In terminal please use command like following:
python ./bili.py `
-l 672328094 672346917 672342685 351609538`
And BiliChatSpider will automatically start and save comments data.
-l
or --list
: A string list about the uid you want to crawl.
-f
or --force
: Force the script to update the history cache, default to 'N'
, opposite to Y
.
BiliChatSpider will first open a page to get up_name
and then traverse the whole space to get the video list and store it in default path .\dataset\history.json
.
-t
or --time
: Set the time BiliChatSpider will start automatically.
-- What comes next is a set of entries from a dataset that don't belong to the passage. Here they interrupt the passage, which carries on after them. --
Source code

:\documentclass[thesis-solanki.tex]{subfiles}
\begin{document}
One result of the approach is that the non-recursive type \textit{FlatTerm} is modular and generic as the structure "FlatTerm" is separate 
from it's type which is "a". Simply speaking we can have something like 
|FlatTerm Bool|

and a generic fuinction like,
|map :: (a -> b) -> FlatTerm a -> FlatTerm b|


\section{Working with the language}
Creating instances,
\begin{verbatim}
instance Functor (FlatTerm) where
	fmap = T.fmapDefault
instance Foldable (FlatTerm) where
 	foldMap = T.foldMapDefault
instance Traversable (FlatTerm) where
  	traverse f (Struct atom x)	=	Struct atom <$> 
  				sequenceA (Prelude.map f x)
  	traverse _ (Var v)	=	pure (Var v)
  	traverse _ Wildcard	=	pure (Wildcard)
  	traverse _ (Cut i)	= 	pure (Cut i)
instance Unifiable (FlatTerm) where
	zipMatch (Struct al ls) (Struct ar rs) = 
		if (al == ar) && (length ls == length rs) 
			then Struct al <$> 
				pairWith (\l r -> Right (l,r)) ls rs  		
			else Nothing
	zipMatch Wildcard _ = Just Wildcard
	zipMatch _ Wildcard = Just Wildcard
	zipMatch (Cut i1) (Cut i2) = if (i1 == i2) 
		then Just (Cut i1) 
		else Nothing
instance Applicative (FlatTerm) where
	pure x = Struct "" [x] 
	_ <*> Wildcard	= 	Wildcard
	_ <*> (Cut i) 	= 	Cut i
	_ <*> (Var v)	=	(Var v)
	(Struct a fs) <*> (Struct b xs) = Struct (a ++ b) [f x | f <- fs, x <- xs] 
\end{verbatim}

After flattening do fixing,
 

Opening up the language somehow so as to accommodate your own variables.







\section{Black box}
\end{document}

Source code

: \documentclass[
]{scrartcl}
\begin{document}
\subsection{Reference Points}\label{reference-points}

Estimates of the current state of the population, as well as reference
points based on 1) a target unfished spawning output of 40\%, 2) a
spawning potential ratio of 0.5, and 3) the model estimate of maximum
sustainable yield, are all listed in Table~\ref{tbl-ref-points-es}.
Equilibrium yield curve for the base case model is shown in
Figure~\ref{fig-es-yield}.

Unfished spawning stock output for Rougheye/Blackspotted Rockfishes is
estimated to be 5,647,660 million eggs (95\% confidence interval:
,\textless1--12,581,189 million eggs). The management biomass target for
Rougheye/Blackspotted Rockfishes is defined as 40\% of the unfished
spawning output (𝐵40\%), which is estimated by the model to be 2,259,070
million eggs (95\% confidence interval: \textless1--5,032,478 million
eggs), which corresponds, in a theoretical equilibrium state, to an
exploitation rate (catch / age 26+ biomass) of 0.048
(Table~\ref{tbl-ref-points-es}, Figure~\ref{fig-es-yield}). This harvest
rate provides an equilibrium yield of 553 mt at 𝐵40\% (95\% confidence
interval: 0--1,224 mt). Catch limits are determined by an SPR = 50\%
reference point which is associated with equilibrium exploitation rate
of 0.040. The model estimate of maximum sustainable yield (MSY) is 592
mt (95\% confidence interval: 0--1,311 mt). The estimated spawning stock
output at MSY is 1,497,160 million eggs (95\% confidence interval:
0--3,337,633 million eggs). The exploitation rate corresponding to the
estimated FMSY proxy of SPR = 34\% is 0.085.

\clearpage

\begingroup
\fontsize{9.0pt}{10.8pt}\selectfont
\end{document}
If you want to crawl the videos related to specified uid. In terminal please use command like following:
python ./bili.py `
-u 672328094 `
-b BV14m4y1V7oj BV1Mm4y1V7R BV1Jw41117Zk
-u
or --uid
: The ID of an UP.
-b
or --bv
: A string list of bv number related to the videos you want to crawl.
You should clean data with using command following
python clean.py
Remember we set ./dataset
as default save path!
The cleaned data will be written in default directory
./data_clean/train.json
.
Use command following to print what you have collected from Bilibili.
python ./bili_statistic.py
The output format will be as follows.
{index} ({uid}): {number_of_comments}
...
Total: {total_number_of_all_comments}
In previous version of BiliChatSpider
, I found that Chrome browser will cause Memory Leaky
while Firefox will not.
Therefore, I suppose you use Firefox to run this script program.
E-mail: [email protected]
Github: https://github.com/AkagawaTsurunaki
If you have any questions, please raise them in the issue or contact me via E-mail. Thank you for your support and contributions to this project.
This program can only be used for study.
You will not be liable for any legal consequences arising from your use of this product!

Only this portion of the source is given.